‘Syria: A Conflict Explored’ at The Imperial War Museum North.
It’s not always about what you see. Sometimes it’s about what you don’t see, or what you don’t hear, or what you’re not told. This is what I took from the new – and powerful – exhibition at The Imperial War Museum North, ‘Syria: A Conflict Explored.’
The exhibition includes documentary photographs by award-winning photographer Sergey Ponomarev. ‘A Lens on Syria’ is a collection of images that explore the ‘human consequences’ of the conflict. At first these images look to be of the beautiful ordinary, a still of daily life, focusing on the people of Damascus and Homs. You’ll see a man watching a sunset from his souvenir shop, or women selling goods on the street, or a man looking through his flat window, through the foliage outside. What the images don’t show you is the chaos happening just beyond the shot. That man casually gazing out his window? He is actually watching gunfire happening down the street.

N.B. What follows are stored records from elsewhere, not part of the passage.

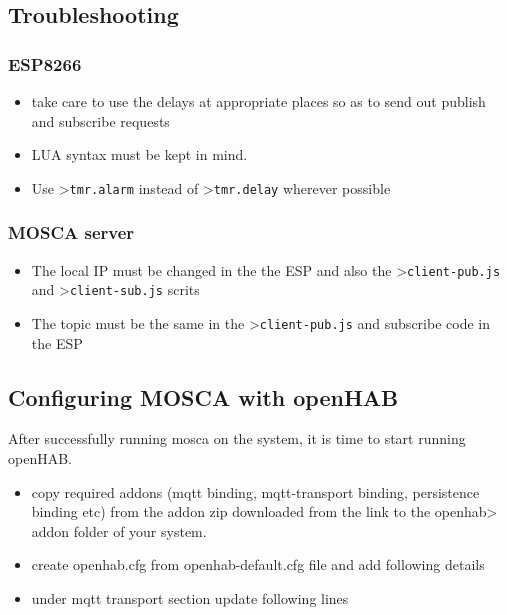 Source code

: \documentclass[16pt]{article}
\begin{document}
\subsection{Troubleshooting}


\subsubsection{ESP8266}

\begin{itemize}

\item
  take care to use the delays at appropriate places so as to send out
  publish and subscribe requests
\item
  LUA syntax must be kept in mind.
\item
  Use \textgreater{}\texttt{tmr.alarm} instead of
  \textgreater{}\texttt{tmr.delay} wherever possible
\end{itemize}

\vspace{0.6cm}

\subsubsection{MOSCA server}

\begin{itemize}

\item
  The local IP must be changed in the the ESP and also the
  \textgreater{}\texttt{client-pub.js} and
  \textgreater{}\texttt{client-sub.js} scrits
\item
  The topic must be the same in the \textgreater{}\texttt{client-pub.js}
  and subscribe code in the ESP
\end{itemize}

\vspace{0.5cm}


\subsection{Configuring MOSCA with
openHAB}


After successfully running mosca on the system, it is time to start
running openHAB.

\begin{itemize}

\item
  copy required addons (mqtt binding, mqtt-transport binding,
  persistence binding etc) from the addon zip downloaded from the
  link to the openhab\textgreater{} addon folder of your system.
\item
  create openhab.cfg from openhab-default.cfg file and add following
  details
\item
  under mqtt transport section update following lines
\end{itemize}
\end{document}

Yes the images alone are powerful, but when you read the caption and get a better understanding of what you are witnessing, the whole feel of the photograph dramatically changes.
The photographs alone are outstanding. They show an emotional snippet of the lives of the people living within this war. But what I also love about this exhibition, is how the images are displayed. Text to accompany the photographs is printed on what looks like breeze blocks. These concrete blocks, raw and rugged in texture, could represent the building blocks of these people’s lives. They also reflect on some of the images where you can see the destroyed, apocalyptic-like buildings, hit by bombs and excessive gun-fire, now empty, torn and broken. It is like Ponomarev grabbed these blocks directly from the rubble and used them to describe his images.
Alongside the framed, there is a slide-show of images on a reel, following the people who are fleeing Syria to migrate to Europe. It follows them as they try to escape, as they board dingy’s to travel across the ocean. You see the struggle and the fear that engulfs these desperate people. You see them reach land and struggle further as they are refused entry into European countries, as they battle to cross boarders before the country closes them. Images of children separated, lost and confused. Boys jumping through train windows as they try to escape to another country. The whole display was honestly, quite heart-wrenching.
Sergey Ponomarev has a great ability to capture images of the people, struggling to live their day-to-day lives, quietly suffering under the storm of the conflict. The beautiful images delicately show the strain that people are under, without being gruesome. They are an honest insight, which I think a lot of people are craving for.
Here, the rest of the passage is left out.